* _Description of the task_
Determine how many lines in the entries below hold "circumcircle". Respond with that number only.
*** Dataset entries ***
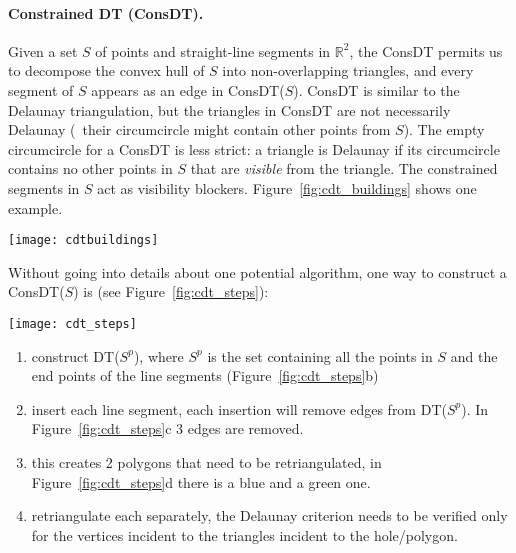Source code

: \paragraph*{Constrained DT (ConsDT).}
Given a set $S$ of points and straight-line segments in $\mathbb{R}^2$, the ConsDT permits us to decompose the convex hull of $S$ into non-overlapping triangles, and every segment of $S$ appears as an edge in ConsDT($S$). 
ConsDT is similar to the Delaunay triangulation, but the triangles in ConsDT are not necessarily Delaunay (\ie\ their circumcircle might contain other points from $S$). 
The empty circumcircle for a ConsDT is less strict: a triangle is Delaunay if its circumcircle contains no other points in $S$ that are \emph{visible} from the triangle.
The constrained segments in $S$ act as visibility blockers. 
Figure~\ref{fig:cdt_buildings} shows one example.
\begin{figure*}
  \centering
  \texttt{[image: cdtbuildings]}
  \caption{The ConsDT of a set of segments. On the right, the triangle whose circumcircle is green is a Delaunay (no other points in its interior) and so is the triangle whose circumcircle is in purple (there is one point in its interior, but it cannot be seen because of the constrained segment).}%
\label{fig:cdt_buildings}
\end{figure*}

%

Without going into details about one potential algorithm, one way to construct a ConsDT($S$) is (see Figure~\ref{fig:cdt_steps}):
\begin{figure*}
  \centering
  \texttt{[image: cdt\_steps]}
  \caption{Steps to construct a ConsDT.}%
\label{fig:cdt_steps}
\end{figure*}
\begin{enumerate}
  \item construct DT($S^p$), where $S^p$ is the set containing all the points in $S$ and the end points of the line segments (Figure~\ref{fig:cdt_steps}b)
  \item insert each line segment, each insertion will remove edges from DT($S^p$). In Figure~\ref{fig:cdt_steps}c 3 edges are removed.
  \item this creates 2 polygons that need to be retriangulated, in Figure~\ref{fig:cdt_steps}d there is a blue and a green one.
  \item retriangulate each separately, the Delaunay criterion needs to be verified only for the vertices incident to the triangles incident to the hole/polygon.
\end{enumerate}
*** End of Dataset entries ***
* _Result for this exercise_
3